Whilst I think masculism and feminism have different agendas which merit their own space, and sexual equality has yet a very long way to go, I believe (perhaps naively) that gender, along with colour, faith, ability and political persuasion, should be cause for creativity and celebration, rather than division, inequality and conflict. Vive la difference, it only goes to make things more interesting.
Someone in China once encouraged every traveller with: “Don’t be afraid of moving slowly, be frightened only of standing still”. I was 19 when I first set out from the UK, hitchhiking through France, Spain and around Morocco. Back then I was a purist, more traveller than tourist, taking little more than a rucksack, blanket, and drumsticks. No camera to capture the experience, or shoes to interpret the road. But over the years those memories have dulled and depleted .

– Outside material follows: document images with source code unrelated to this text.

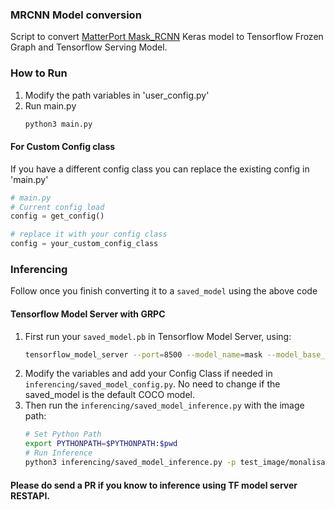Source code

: ### MRCNN Model conversion
Script to convert [MatterPort Mask_RCNN](https://github.com/matterport/Mask_RCNN) Keras model to Tensorflow Frozen Graph and Tensorflow Serving Model.


### How to Run
1. Modify the path variables in 'user_config.py'
2. Run main.py
    ```bash
    python3 main.py
    ```
    
#### For Custom Config class
If you have a different config class you can replace the existing config in 'main.py'
```python
# main.py
# Current config load
config = get_config()

# replace it with your config class
config = your_custom_config_class

```

### Inferencing
Follow once you finish converting it to a `saved_model` using the above code

#### Tensorflow Model Server with GRPC

1. First run your `saved_model.pb` in Tensorflow Model Server, using:
    ```bash
    tensorflow_model_server --port=8500 --model_name=mask --model_base_path=/path/to/saved_model/
    ```
2. Modify the variables and add your Config Class if needed in `inferencing/saved_model_config.py`. No need to change if the saved_model is the default COCO model.
3. Then run the `inferencing/saved_model_inference.py` with the image path:
    ```bash
    # Set Python Path
    export PYTHONPATH=$PYTHONPATH:$pwd
    # Run Inference
    python3 inferencing/saved_model_inference.py -p test_image/monalisa.jpg
    ```
    
 #### Please do send a PR if you know to inference using TF model server RESTAPI.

In the film Blade Runner, Roy Batty (Rutger Hauer) laments how all his experiences will be lost when he dies, but perhaps it’s their very impermanence that makes memories all the more precious and human. The tension of Roy’s final speech isn’t broken by him rifling through a box of old photos or scrolling through the camera roll on his phone, just as Deckard (Harrison Ford) isn’t distracted by keeping the rain off his camera lens. The scene’s poignant because Roy’s final act is fleeting and generous: saving Deckard’s life (albeit to have an audience).
Though we often capture and share memories, their significance is anchored within us. Maybe allowing them to pass celebrates that impermanence and makes them all the more precious and meaningful.
Digital mementos will likely survive on discs and servers far into the future, unlike those from the analogue age. Our experience frozen in ones and zeros: thoughts and observations, formed in the mind, mediated through the senses, captured in words and pictures, caught on the Web.
Though much has changed over the 33 years since that first trip, I still believe in the pre-eminence of experience. However, just as a young wine matures into a more interesting vintage, I also better appreciate how experience is enhanced by being fashioned into narrative, edited down and “Photoshopped”. These days I travel with two cameras.
For those here now and those to come, bon voyage and best of luck with your stories.